Your personal financial situation and the conversations that you have with your trusted financial professionals will best help you understand how this new law will affect you.
The following changes are effective in 2023:
- Required Minimum Distribution (RMD) age is being pushed back. If you were born in 1950 or earlier, there are no changes for you. If you were born from 1951-1958, your RMD will start in the year in which you turn age 73. For those who are age 72 this year, you get another year before your RMD is required. If you were born in 1959 or later, your RMD will start at age 75.
- Not changing: Qualified Charitable Distributions can still be taken starting at age 70.5.
- The penalty for failing to take your RMD is reduced from 50% to 25% and reduced even further to 10% if you fix it quickly (we are not exactly sure what is interpreted as quickly).
- The new provisions allow for Roth options in both SEP IRAs and SIMPLE IRAs.
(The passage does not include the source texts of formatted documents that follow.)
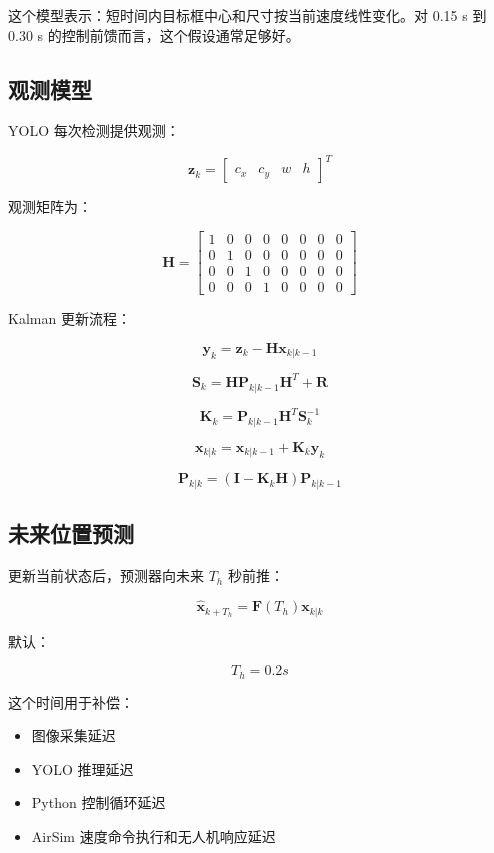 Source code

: \documentclass[UTF8,a4paper,11pt]{ctexart}
\begin{document}
这个模型表示：短时间内目标框中心和尺寸按当前速度线性变化。对 0.15 s 到 0.30 s 的控制前馈而言，这个假设通常足够好。

\subsection{观测模型}

YOLO 每次检测提供观测：

\[
\mathbf{z}_k=
\begin{bmatrix}
c_x & c_y & w & h
\end{bmatrix}^T
\]

观测矩阵为：

\[
\mathbf{H}=
\begin{bmatrix}
1&0&0&0&0&0&0&0\\
0&1&0&0&0&0&0&0\\
0&0&1&0&0&0&0&0\\
0&0&0&1&0&0&0&0
\end{bmatrix}
\]

Kalman 更新流程：

\[
\mathbf{y}_k=\mathbf{z}_k-\mathbf{H}\mathbf{x}_{k|k-1}
\]

\[
\mathbf{S}_k=\mathbf{H}\mathbf{P}_{k|k-1}\mathbf{H}^T+\mathbf{R}
\]

\[
\mathbf{K}_k=\mathbf{P}_{k|k-1}\mathbf{H}^T\mathbf{S}_k^{-1}
\]

\[
\mathbf{x}_{k|k}=\mathbf{x}_{k|k-1}+\mathbf{K}_k\mathbf{y}_k
\]

\[
\mathbf{P}_{k|k}=(\mathbf{I}-\mathbf{K}_k\mathbf{H})\mathbf{P}_{k|k-1}
\]

\subsection{未来位置预测}

更新当前状态后，预测器向未来 $T_h$ 秒前推：

\[
\hat{\mathbf{x}}_{k+T_h}=\mathbf{F}(T_h)\mathbf{x}_{k|k}
\]

默认：

\[
T_h=0.2s
\]

这个时间用于补偿：

\begin{itemize}
  \item 图像采集延迟
  \item YOLO 推理延迟
  \item Python 控制循环延迟
  \item AirSim 速度命令执行和无人机响应延迟
\end{itemize}
\end{document}
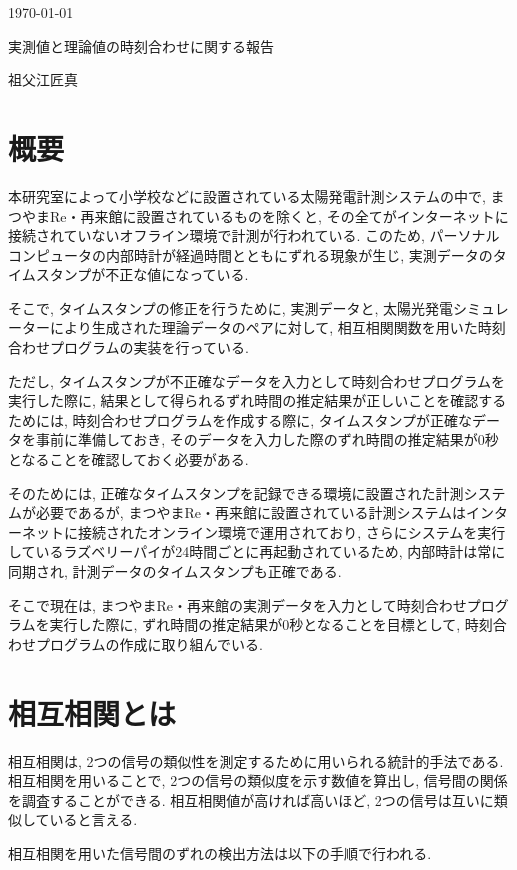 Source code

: \documentclass[a4j,12pt,]{jarticle}
\begin{document}
{\noindent\small  \hfill\today}
\begin{center}
  {\Large 実測値と理論値の時刻合わせに関する報告}
\end{center}
\begin{flushright}
  祖父江匠真 \\
\end{flushright}

\section{概要}
本研究室によって小学校などに設置されている太陽発電計測システムの中で, まつやまRe・再来館に設置されているものを除くと, その全てがインターネットに接続されていないオフライン環境で計測が行われている. このため, パーソナルコンピュータの内部時計が経過時間とともにずれる現象が生じ, 実測データのタイムスタンプが不正な値になっている.

そこで, タイムスタンプの修正を行うために, 実測データと, 太陽光発電シミュレーターにより生成された理論データのペアに対して, 相互相関関数を用いた時刻合わせプログラムの実装を行っている.

ただし, タイムスタンプが不正確なデータを入力として時刻合わせプログラムを実行した際に, 結果として得られるずれ時間の推定結果が正しいことを確認するためには, 時刻合わせプログラムを作成する際に, タイムスタンプが正確なデータを事前に準備しておき, そのデータを入力した際のずれ時間の推定結果が0秒となることを確認しておく必要がある.

そのためには, 正確なタイムスタンプを記録できる環境に設置された計測システムが必要であるが, まつやまRe・再来館に設置されている計測システムはインターネットに接続されたオンライン環境で運用されており, さらにシステムを実行しているラズベリーパイが24時間ごとに再起動されているため, 内部時計は常に同期され, 計測データのタイムスタンプも正確である.

そこで現在は, まつやまRe・再来館の実測データを入力として時刻合わせプログラムを実行した際に, ずれ時間の推定結果が0秒となることを目標として, 時刻合わせプログラムの作成に取り組んでいる.

\section{相互相関とは}
相互相関は, 2つの信号の類似性を測定するために用いられる統計的手法である. 相互相関を用いることで, 2つの信号の類似度を示す数値を算出し, 信号間の関係を調査することができる. 相互相関値が高ければ高いほど, 2つの信号は互いに類似していると言える.

相互相関を用いた信号間のずれの検出方法は以下の手順で行われる.
\end{document}
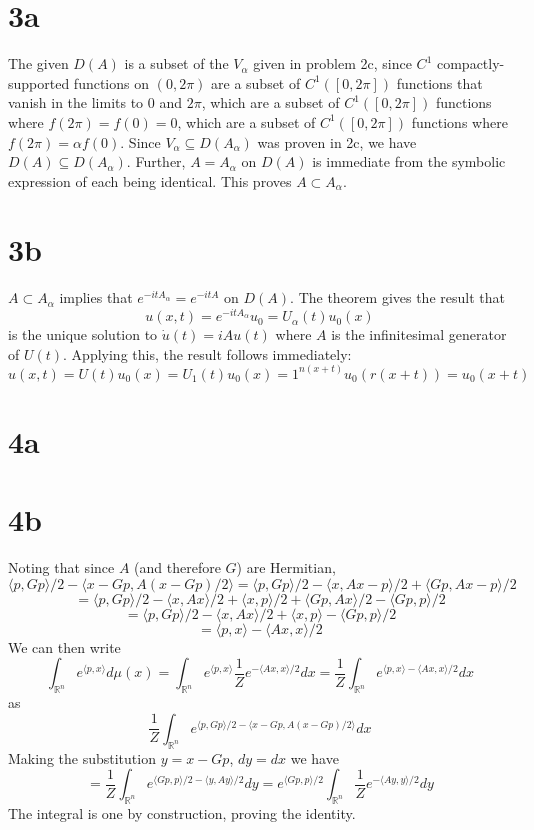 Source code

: \documentclass{article}
\begin{document}
\section*{3a}
The given $D(A)$ is a subset of the $V_{\alpha}$ given in problem 2c, since $C^{1}$ compactly-supported functions on $(0,2\pi)$ are a subset
of $C^{1}([0,2\pi])$ functions that vanish in the limits to $0$ and $2\pi$, which are a subset of $C^{1}([0,2\pi])$ functions where
$f(2\pi)=f(0)=0$, which are a subset of $C^{1}([0,2\pi])$ functions where $f(2\pi)=\alpha f(0)$.
Since $V_{\alpha}\subseteq D(A_{\alpha})$ was proven in 2c, we have $D(A)\subseteq D(A_{\alpha})$.
Further, $A=A_{\alpha}$ on $D(A)$ is immediate from the symbolic expression of each being identical.
This proves $A\subset A_{\alpha}$.

\section*{3b}
$A\subset A_{\alpha}$ implies that $e^{-itA_{\alpha}}=e^{-itA}$ on $D(A)$.
The theorem gives the result that
\[
  u(x,t)=e^{-itA_{\alpha}}u_{0}=U_{\alpha}(t)u_{0}(x)
\]
is the unique solution to $\dot{u}(t)=iAu(t)$ where $A$ is the infinitesimal generator of
$U(t)$.
Applying this, the result follows immediately:
\[
  u(x,t) = U(t)u_{0}(x) = U_{1}(t)u_{0}(x)=1^{n(x+t)}u_{0}(r(x+t))=u_{0}(x+t)
\]

\section*{4a}
\section*{4b}
Noting that since $A$ (and therefore $G$) are Hermitian,
\[
  \langle p,Gp \rangle/2-\langle x-Gp,A(x-Gp)/2 \rangle
  =\langle p,Gp  \rangle/2-\langle x,Ax-p \rangle/2+\langle Gp,Ax-p \rangle/2
\]
\[
  =\langle p,Gp \rangle/2 - \langle x,Ax \rangle/2+\langle x,p \rangle/2+\langle Gp,Ax \rangle/2-\langle Gp,p \rangle/2
\]
\[
  =\langle p,Gp \rangle/2-\langle x,Ax\rangle/2+ \langle x,p \rangle - \langle Gp,p \rangle/2
\]
\[
  =\langle p,x \rangle-\langle Ax,x \rangle/2
\]
We can then write
\[
  \int_{\mathbb{R}^{n}}e^{\langle p,x \rangle}d\mu(x)
  =\int_{\mathbb{R}^{n}}e^{\langle p,x \rangle}\frac{1}{Z}e^{-\langle Ax,x \rangle/2}dx
  =\frac{1}{Z}\int_{\mathbb{R}^{n}}e^{\langle p,x \rangle-\langle Ax,x \rangle/2}dx
\]
as
\[
  \frac{1}{Z}\int_{\mathbb{R}^{n}}e^{\langle p,Gp \rangle/2-\langle x-Gp,A(x-Gp)/2 \rangle}dx
\]
Making the substitution $y=x-Gp$, $dy=dx$ we have
\[
  =\frac{1}{Z}\int_{\mathbb{R}^{n}}e^{\langle Gp,p \rangle/2-\langle y,Ay \rangle/2}dy
  =e^{\langle Gp,p \rangle/2}\int_{\mathbb{R}^{n}}\frac{1}{Z}e^{-\langle Ay,y \rangle/2}dy
\]
The integral is one by construction, proving the identity.
\end{document}
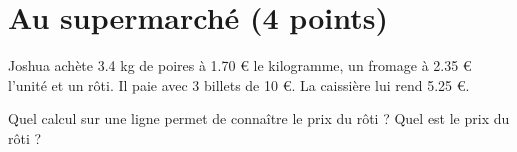 \section{Au supermarché (4 points)}

Joshua achète \num{3.4} kg de poires à \num{1,70} € le kilogramme, un fromage à \num{2.35} € l'unité et un rôti.
Il paie avec 3 billets de 10 €. La caissière lui rend \num{5.25} €.

\begin{questions}
	\question[2] Quel calcul sur une ligne permet de connaître le prix du rôti ?
	\question[2] Quel est le prix du rôti ?
\end{questions} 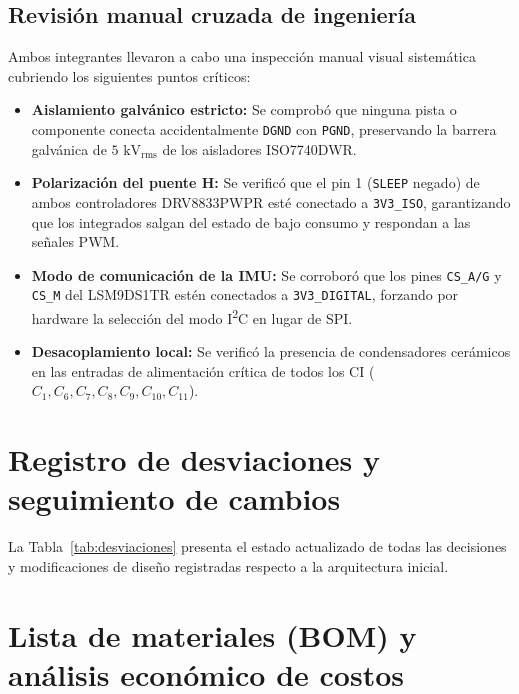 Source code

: \documentclass[11pt,a4paper]{article}
\begin{document}
\subsection{Revisión manual cruzada de ingeniería}
Ambos integrantes llevaron a cabo una inspección manual visual sistemática cubriendo los siguientes puntos críticos:
\begin{itemize}
    \item \textbf{Aislamiento galvánico estricto:} Se comprobó que ninguna pista o componente conecta accidentalmente \texttt{DGND} con \texttt{PGND}, preservando la barrera galvánica de $5\text{ kV}_{\text{rms}}$ de los aisladores ISO7740DWR.
    \item \textbf{Polarización del puente H:} Se verificó que el pin 1 (\texttt{SLEEP} negado) de ambos controladores DRV8833PWPR esté conectado a \texttt{3V3\_ISO}, garantizando que los integrados salgan del estado de bajo consumo y respondan a las señales PWM.
    \item \textbf{Modo de comunicación de la IMU:} Se corroboró que los pines \texttt{CS\_A/G} y \texttt{CS\_M} del LSM9DS1TR estén conectados a \texttt{3V3\_DIGITAL}, forzando por hardware la selección del modo I\textsuperscript{2}C en lugar de SPI.
    \item \textbf{Desacoplamiento local:} Se verificó la presencia de condensadores cerámicos en las entradas de alimentación crítica de todos los CI ($C_1, C_6, C_7, C_8, C_9, C_{10}, C_{11}$).
\end{itemize}

\section{Registro de desviaciones y seguimiento de cambios}\label{sec:desv}

La Tabla~\ref{tab:desviaciones} presenta el estado actualizado de todas las decisiones y modificaciones de diseño registradas respecto a la arquitectura inicial.


\label{tab:desviaciones}

\section{Lista de materiales (BOM) y análisis económico de costos}\label{sec:bom}
\end{document}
- In retirement plans, employers will be allowed to put employer contributions into Roth 401(k)s at the employee’s request. Previously, employers had to put their portion into the traditional pre-tax 401(k).
- In retirement plans, student loan payments will now count as elective deferrals for employer matching purposes (should the retirement plan allow).
- There are new start-up 401(k) incentives for small businesses including auto enrollment and contribution limits that match IRA contribution limits (currently $1,000).
The following changes are effective in 2024:
- Transfers from 529 Accounts to Roth IRAs will now be allowed for a 529 Plan beneficiary when the plan has been in effect for at least 15 years. There are additional stipulations that the last 5 years of earnings and contributions are ineligible and a maximum of $35,000 can be moved from the 529 Plan to a Roth IRA. The maximum amount you can move each year is based on IRA contribution limits which cannot exceed the annual limit, and is currently $6,500 for 2023. The conversion of 529 Plan assets to a Roth IRA is not subject to the income limit stipulations for Roth IRA contributions.
- The Qualified Charitable Distribution (QCD) limit of $100,000 stays the same but will be adjusted for inflation starting in 2024. There is also a one-time $50,000 allowance to fund a Charitable Remainder Trust or Charitable Gift Annuity.
- Roth accounts in retirement plans such as 401(k)s and 403(b)s will no longer be subject to RMDs starting in 2024, even if you were already taking RMDs previously.
- IRA catch-up contributions (currently $1,000) will increase with inflation starting in 2024.
- If you have earned income over $145,000, your catch-up contribution will need to be into a Roth (after-tax) 401(k). If the employer does not offer a Roth option, you may not be able to make a catch-up contribution.
- There are added election options for IRAs when one spouse passes away.
The following change is effective in 2025:
- The catch-up contributions for people aged 60, 61, 62, and 63 will increase to the greater of $10,000 or 150% of the regular catch up contribution from the previous year. There are some discrepancies in the amount and calculation, but there is time for this to be interpreted. The important part is that there will be the ability for people in this age group to make additional contributions.